Following the shock findings of last year’s investigation of accessibility at Premiership clubs, national disabled people’s charity Revitalise has today published an Accessibility League Table of Championship clubs, revealing that many are missing the mark when meeting the accessibility requirements of disabled supporters who are wheelchair users.
On the eve of the new season, the charity found that only four clubs in the Championship had the recommended number of spaces required for wheelchair users, according to guidelines that have been in existence for over a decade.
The study is good news for Blackburn Rovers, Derby County, Rotherham United and Brighton and Hove Albion – all exceeding 100% compliance with the UEFA’s recommendation for wheelchair spaces, published in the Accessible Stadia guidelines back in 2003. All four clubs find themselves at the top of Revitalise’s ‘Footie4All’ league table – released today in the form of a colourful infographic, with Cardiff City, Bristol City, Preston North End and Burton Albion all following closely behind.
Finding themselves close to the accessibility relegation zone of the table are Norwich City, Sheffield Wednesday, Birmingham City, Nottingham Forest, Aston Villa, Barnsley and Wigan Athletic – all of whom are achieving less than 50% compliance.
Propping up the table and performing the worst when it comes to accessibility for disabled supporters are London clubs Fulham, Queens Park Rangers and Brentford – each achieving less than 25% compliance.
Previously, Revitalise conducted a survey of disabled supporters to gain an insight into their overall match day experience and the improvements they would like to see made in the future.

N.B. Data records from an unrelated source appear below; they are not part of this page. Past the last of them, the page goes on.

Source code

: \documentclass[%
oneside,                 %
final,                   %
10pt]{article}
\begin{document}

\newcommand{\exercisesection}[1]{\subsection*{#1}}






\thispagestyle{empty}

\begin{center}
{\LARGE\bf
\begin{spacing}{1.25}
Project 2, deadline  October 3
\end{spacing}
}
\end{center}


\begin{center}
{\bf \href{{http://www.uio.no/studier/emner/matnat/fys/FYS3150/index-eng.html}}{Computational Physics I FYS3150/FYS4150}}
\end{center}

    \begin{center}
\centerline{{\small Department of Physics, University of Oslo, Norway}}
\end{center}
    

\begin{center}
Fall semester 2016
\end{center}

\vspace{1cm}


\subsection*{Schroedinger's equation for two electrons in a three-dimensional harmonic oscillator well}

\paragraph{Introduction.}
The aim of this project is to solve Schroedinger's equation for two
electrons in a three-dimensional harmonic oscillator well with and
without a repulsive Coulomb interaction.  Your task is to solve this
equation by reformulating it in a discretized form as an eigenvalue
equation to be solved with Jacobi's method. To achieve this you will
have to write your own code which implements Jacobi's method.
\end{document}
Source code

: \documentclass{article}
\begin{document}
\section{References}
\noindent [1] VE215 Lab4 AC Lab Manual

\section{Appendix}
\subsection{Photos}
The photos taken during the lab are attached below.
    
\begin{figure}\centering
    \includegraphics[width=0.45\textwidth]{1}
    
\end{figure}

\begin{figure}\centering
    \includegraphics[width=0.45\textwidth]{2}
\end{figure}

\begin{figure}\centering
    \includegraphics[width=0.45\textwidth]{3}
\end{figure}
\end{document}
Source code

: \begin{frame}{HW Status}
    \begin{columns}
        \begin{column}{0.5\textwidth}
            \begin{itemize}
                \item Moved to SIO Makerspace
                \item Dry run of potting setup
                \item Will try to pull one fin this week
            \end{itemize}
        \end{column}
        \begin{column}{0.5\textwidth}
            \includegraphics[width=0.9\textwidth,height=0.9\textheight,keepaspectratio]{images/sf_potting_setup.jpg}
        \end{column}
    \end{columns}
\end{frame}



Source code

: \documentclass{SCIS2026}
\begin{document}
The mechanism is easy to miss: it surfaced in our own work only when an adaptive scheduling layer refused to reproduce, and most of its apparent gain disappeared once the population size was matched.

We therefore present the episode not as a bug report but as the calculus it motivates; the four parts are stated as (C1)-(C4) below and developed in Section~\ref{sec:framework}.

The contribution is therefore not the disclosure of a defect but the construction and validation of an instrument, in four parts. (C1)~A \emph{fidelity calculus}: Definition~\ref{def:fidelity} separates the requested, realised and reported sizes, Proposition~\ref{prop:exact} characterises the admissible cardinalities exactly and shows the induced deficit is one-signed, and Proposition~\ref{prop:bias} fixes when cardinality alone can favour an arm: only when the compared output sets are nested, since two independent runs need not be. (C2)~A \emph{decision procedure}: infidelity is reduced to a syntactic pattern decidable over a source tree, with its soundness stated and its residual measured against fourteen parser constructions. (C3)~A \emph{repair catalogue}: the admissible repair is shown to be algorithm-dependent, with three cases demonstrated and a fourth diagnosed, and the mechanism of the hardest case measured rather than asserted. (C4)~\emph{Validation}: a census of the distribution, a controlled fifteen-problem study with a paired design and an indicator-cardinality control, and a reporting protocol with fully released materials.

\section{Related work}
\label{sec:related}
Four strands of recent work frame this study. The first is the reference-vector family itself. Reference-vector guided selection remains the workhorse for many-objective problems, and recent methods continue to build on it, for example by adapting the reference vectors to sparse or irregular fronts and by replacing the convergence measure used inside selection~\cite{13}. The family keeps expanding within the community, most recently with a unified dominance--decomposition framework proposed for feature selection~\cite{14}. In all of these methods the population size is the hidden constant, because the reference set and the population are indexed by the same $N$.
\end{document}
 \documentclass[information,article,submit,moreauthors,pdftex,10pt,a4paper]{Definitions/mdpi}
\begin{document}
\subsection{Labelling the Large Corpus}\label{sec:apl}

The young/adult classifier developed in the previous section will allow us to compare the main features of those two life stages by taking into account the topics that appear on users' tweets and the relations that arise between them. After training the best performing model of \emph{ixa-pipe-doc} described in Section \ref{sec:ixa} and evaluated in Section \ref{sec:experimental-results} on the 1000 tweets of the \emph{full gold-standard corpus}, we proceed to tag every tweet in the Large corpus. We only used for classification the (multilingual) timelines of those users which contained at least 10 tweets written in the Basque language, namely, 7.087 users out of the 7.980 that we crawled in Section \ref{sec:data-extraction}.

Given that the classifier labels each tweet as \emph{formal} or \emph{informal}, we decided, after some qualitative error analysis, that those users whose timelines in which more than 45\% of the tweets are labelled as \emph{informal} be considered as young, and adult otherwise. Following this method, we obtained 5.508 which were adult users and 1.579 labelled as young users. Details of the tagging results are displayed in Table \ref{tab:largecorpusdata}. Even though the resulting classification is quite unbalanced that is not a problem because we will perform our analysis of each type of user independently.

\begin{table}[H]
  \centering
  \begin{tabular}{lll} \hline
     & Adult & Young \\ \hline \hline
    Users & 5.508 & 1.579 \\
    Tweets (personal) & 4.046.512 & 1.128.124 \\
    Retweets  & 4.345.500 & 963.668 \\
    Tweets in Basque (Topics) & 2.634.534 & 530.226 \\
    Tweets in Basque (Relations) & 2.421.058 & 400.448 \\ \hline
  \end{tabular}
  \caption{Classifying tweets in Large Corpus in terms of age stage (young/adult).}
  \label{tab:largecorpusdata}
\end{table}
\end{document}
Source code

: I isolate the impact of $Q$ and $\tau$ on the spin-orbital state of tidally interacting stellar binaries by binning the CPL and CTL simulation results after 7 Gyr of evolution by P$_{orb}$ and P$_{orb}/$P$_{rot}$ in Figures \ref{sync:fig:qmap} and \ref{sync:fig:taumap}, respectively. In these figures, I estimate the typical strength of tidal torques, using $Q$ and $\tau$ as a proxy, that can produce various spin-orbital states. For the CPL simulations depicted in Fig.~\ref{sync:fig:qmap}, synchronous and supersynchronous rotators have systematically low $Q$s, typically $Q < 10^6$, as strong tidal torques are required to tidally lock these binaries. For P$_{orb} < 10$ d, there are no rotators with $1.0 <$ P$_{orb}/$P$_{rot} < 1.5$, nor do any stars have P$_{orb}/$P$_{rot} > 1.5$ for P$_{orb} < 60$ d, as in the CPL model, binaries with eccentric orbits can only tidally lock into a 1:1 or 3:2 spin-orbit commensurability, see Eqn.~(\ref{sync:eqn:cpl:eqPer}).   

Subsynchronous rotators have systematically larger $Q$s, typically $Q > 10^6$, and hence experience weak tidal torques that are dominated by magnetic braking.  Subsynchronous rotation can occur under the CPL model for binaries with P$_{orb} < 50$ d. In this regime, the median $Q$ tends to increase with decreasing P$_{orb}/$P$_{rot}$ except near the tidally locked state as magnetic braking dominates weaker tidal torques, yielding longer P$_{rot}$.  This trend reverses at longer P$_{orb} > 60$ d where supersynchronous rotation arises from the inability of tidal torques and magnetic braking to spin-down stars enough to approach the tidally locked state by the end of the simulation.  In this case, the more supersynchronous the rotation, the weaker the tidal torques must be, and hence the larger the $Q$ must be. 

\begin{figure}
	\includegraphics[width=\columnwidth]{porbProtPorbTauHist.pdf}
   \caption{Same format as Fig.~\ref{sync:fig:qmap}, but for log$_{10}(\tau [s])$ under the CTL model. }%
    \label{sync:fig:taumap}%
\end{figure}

Of these improvements, disabled fans cited a better view of the action (57%), the chance to be with friends (55%) and more wheelchair spaces (53%) as the top three areas that they would like to see clubs make progress.
The Accessible Sports Grounds Bill, currently being passed through Parliament, will enable local authorities to enact discretionary powers whereby they can refuse to issue a safety certificate where they consider, or have been advised that, the ground does not comply with the ‘Accessible Stadia’ guidelines, published by The Sports Grounds Safety Authority.
Revitalise is using these findings as evidence that more needs to be done to accommodate and include disabled supporters as part of the match day experience offered to fans and is calling for Championship clubs to up their game and meet their obligation to disabled supporters as set out by the Equality Act by installing more and better facilities for disabled fans.
The charity is also urging the Championship clubs to comply with the Accessible Stadia Guidelines – as they already agreed to over a decade ago – or risk falling foul of the new law which could empower their local authorities to close them down if they do not do so.
Revitalise Chief Executive Chris Simmonds commented:
“This coming weekend the Championship will kick off for another season, but our study shows that for people who rely on wheelchairs, going to the big match might not be the joyful experience they had hoped for and it is down to the clubs to put this right.
“Our study found that only four Championship clubs have been able to comply with simple guidelines that were laid down well over 10 years ago! There can be no excuse for the 20 remaining clubs to still be lagging behind. The Premiership has pledged to become fully compliant by August 2017, so we are urging the Championship to follow their lead.
“Look at newly-promoted Burton Albion. This club has a stadium a quarter the size and a turnover of just one fourteenth the Championship average, yet this little club has achieved a wheelchair compliance of 80% – and in the process has put many much bigger, richer and better resourced clubs to shame.
“As we speak there is a new law passing though the House of Commons which will give local authorities the right to close stadiums down if they do not comply with the Accessible Stadia Guidelines. Would it not make good sense for the Championship clubs to do the right thing by their disabled fans now, rather than run the risk of losing their right to stage football at all?
“Disabled supporters have an absolute right to expect the same enjoyable, socially inclusive experience as every other fan and football clubs have a moral and legal obligation to provide this – so come on, Championship, get on the ball!”